WORK ITEM ▸ Should an entry contain an image, omit it and repeat the rest exactly.

-- INPUT DATA follows --

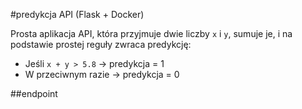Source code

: #predykcja API (Flask + Docker)

Prosta aplikacja API, która przyjmuje dwie liczby `x` i `y`, sumuje je, i na podstawie prostej reguły zwraca predykcję:
- Jeśli `x + y > 5.8` → predykcja = 1
- W przeciwnym razie → predykcja = 0

##endpoint

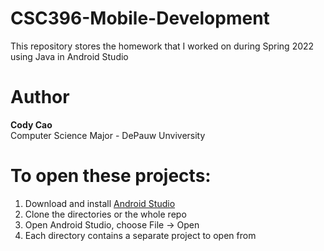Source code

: # CSC396-Mobile-Development
This repository stores the homework that I worked on during Spring 2022 using Java in Android Studio

# Author
**Cody Cao** <br/> 
Computer Science Major - DePauw Unviversity

# To open these projects:
1. Download and install [Android Studio](https://developer.android.com/studio)
2. Clone the directories or the whole repo 
3. Open Android Studio, choose File -> Open 
4. Each directory contains a separate project to open from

-- INPUT DATA concluded --

SOLUTION BELOW ▸
Source code

: #predykcja API (Flask + Docker)

Prosta aplikacja API, która przyjmuje dwie liczby `x` i `y`, sumuje je, i na podstawie prostej reguły zwraca predykcję:
- Jeśli `x + y > 5.8` → predykcja = 1
- W przeciwnym razie → predykcja = 0

##endpoint

Source code

: # CSC396-Mobile-Development
This repository stores the homework that I worked on during Spring 2022 using Java in Android Studio

# Author
**Cody Cao** <br/> 
Computer Science Major - DePauw Unviversity

# To open these projects:
1. Download and install [Android Studio](https://developer.android.com/studio)
2. Clone the directories or the whole repo 
3. Open Android Studio, choose File -> Open 
4. Each directory contains a separate project to open from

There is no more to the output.